Ring Lardner

Ringgold Wilmer "Ring" Lardner (March 5, 1885[1] – September 25, 1933) was an American sports columnist and short-story writer best known for his satirical writings on sports, marriage, and the theatre. His contemporaries Ernest Hemingway, Virginia Woolf, and F. Scott Fitzgerald all professed strong admiration for his writing.

Ring Lardner
BornRinggold Wilmer Lardner
(1885-03-05)March 5, 1885
Niles, Michigan, United States
DiedSeptember 25, 1933(1933-09-25) (aged 48)
East Hampton, New York, United States
OccupationWriter, journalist
SpouseEllis Abbot
ChildrenJohn, James, Ring Jr., and David.

Personal life

Born in Niles, Michigan, Ring Lardner was the son of wealthy parents, Henry and Lena Phillips Lardner. He was the youngest of nine children. Lardner's name came from a cousin of the same name. The cousin had been named by Lardner's uncle, Rear Admiral James L. Lardner, who had decided to name his son after a friend, Rear Admiral Cadwalader Ringgold, who was from a distinguished military family. Lardner never liked his given name and abbreviated it to Ring, naming one of his sons Ring Jr.

In childhood he wore a brace for his deformed foot until he was eleven. He also had a passion for baseball, stage, and music.[1] He later attended the Armour Institute in Chicago.[1]

Lardner married Ellis Abbott of Goshen, Indiana, in 1911. They had four sons, John, James, Ring Jr., and David.

Lardner died on September 25, 1933, at the age of 48 in East Hampton, New York, of a heart attack due to complications from tuberculosis.[2]

Writing career

Lardner started his writing career as a sports columnist, finding work with the newspaper South Bend Times in 1905. In 1907, he relocated to Chicago, where he got a job with the Inter-Ocean. Within a year, he quit to work for the Chicago Examiner, and then for the Tribune.[2] Two years later, Lardner was in St. Louis, writing the humorous baseball column Pullman Pastimes for Taylor Spink and the Sporting News.
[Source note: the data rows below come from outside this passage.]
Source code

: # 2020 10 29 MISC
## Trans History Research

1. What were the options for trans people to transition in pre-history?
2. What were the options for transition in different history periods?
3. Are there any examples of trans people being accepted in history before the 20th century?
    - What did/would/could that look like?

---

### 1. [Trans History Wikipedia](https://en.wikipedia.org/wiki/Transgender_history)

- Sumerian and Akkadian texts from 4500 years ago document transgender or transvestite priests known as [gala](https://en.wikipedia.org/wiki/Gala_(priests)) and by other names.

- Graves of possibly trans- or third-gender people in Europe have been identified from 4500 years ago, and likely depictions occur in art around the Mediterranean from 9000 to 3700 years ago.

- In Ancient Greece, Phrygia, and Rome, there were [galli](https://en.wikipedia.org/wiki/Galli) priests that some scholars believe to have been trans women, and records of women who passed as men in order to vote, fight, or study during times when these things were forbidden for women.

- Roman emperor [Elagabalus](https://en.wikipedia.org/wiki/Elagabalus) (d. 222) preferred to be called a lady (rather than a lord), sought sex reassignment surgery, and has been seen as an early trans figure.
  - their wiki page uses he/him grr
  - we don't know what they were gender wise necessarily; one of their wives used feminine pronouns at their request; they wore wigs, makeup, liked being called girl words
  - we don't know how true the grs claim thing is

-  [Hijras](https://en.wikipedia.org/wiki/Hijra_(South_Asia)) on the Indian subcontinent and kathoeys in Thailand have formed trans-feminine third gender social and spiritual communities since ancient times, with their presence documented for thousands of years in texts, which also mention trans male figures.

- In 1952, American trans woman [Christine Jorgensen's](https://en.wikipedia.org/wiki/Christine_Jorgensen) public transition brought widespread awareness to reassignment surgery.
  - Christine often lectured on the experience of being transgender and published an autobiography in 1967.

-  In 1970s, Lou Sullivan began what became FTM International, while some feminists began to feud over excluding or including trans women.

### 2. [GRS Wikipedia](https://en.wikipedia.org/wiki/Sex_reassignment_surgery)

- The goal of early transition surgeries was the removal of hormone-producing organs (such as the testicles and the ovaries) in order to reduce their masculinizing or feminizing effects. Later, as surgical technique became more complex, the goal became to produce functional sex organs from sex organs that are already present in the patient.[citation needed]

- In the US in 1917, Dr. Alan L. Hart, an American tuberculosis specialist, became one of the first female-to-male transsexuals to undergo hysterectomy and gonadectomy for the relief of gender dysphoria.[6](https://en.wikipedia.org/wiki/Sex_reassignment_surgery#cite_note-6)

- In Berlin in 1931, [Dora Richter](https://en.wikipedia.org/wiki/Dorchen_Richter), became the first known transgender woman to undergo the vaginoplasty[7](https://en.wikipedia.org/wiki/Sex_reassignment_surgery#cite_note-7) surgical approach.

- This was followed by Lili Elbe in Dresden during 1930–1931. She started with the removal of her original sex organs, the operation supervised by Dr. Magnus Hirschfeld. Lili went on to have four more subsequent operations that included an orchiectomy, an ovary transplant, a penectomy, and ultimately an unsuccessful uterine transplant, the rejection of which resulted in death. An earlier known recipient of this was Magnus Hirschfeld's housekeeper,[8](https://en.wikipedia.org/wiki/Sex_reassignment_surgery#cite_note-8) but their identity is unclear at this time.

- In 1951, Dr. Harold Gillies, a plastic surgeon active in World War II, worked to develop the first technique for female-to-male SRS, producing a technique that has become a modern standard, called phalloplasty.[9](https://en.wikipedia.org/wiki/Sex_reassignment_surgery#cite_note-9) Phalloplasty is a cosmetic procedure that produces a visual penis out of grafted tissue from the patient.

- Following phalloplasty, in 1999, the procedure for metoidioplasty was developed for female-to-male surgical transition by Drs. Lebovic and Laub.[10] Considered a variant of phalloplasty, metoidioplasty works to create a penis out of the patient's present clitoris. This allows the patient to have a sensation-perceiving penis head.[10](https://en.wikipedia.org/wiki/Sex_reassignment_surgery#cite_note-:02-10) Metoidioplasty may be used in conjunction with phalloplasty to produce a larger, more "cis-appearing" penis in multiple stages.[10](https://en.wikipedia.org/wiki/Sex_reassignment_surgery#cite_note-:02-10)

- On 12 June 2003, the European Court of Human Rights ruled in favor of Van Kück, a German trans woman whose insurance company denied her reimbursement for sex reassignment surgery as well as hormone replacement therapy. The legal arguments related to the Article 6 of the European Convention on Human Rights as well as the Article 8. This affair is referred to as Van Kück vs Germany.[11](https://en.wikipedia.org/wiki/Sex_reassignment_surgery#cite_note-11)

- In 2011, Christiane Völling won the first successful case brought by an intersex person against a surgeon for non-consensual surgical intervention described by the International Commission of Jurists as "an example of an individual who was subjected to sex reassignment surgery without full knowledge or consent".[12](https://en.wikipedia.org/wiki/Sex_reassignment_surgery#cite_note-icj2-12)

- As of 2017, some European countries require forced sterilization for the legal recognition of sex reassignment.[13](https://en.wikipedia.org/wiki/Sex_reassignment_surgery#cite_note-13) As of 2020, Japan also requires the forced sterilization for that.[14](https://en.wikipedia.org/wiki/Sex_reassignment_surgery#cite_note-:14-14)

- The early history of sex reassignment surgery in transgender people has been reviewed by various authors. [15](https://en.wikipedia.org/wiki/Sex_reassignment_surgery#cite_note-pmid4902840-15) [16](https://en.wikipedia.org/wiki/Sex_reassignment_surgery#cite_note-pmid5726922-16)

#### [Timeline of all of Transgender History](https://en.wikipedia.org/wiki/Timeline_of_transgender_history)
Some of this work was the basis for his book You Know Me, Al. Within three months, he was an employee of the Boston American.

In 1913, Lardner returned to the Chicago Tribune, which became the home newspaper for his syndicated column In the Wake of the News (started by Hugh Keough, who had died in 1912). The column appeared in more than 100 newspapers, and is still published in the Tribune. Lardner's Tribune and syndicated writing was not exclusively sports related: his dispatches from/near the World War One front were collected in the book My Four Weeks in France, and his immersive coverage of the 1920 Democratic Convention resulted in Lardner receiving 0.5 votes on the 23rd ballot.

In 1916, Lardner published his first successful book, You Know Me Al, an epistolary novel written in the form of letters by "Jack Keefe", a bush-league baseball player, to a friend back home. The letters made much use of the fictional author's idiosyncratic vernacular. It had initially been published as six separate but interrelated short stories in The Saturday Evening Post, causing some to classify the book as a collection of stories, others as a novel. Like most of Lardner's stories, You Know Me Al employs satire, in this case, to show the stupidity and avarice of a certain type of athlete. The journalist Andrew Ferguson wrote that "Ring Lardner thought of himself as primarily a sports columnist whose stuff wasn't destined to last, and he held to that absurd belief even after his first masterpiece, You Know Me Al, was published in 1916 and earned the awed appreciation of Virginia Woolf, among other very serious, unfunny people." Ferguson termed the book one of the top five pieces of American humor writing.[3]

Sarah Bembrey has written about a singular event in Lardner's sportswriting experience: "In 1919 something happened that changed his way of reporting about sports and changed his love for baseball. This was the Black Sox scandal when the Chicago White Sox sold out the World Series to the Cincinnati Reds. Ring was exceptionally close to the White Sox and felt he was betrayed by the team. After the scandal, Ring always wrote about sports as if there were some kink to the outcome."[2] Lardner's last fictional baseball writing was collected in the book Lose with a Smile (1933).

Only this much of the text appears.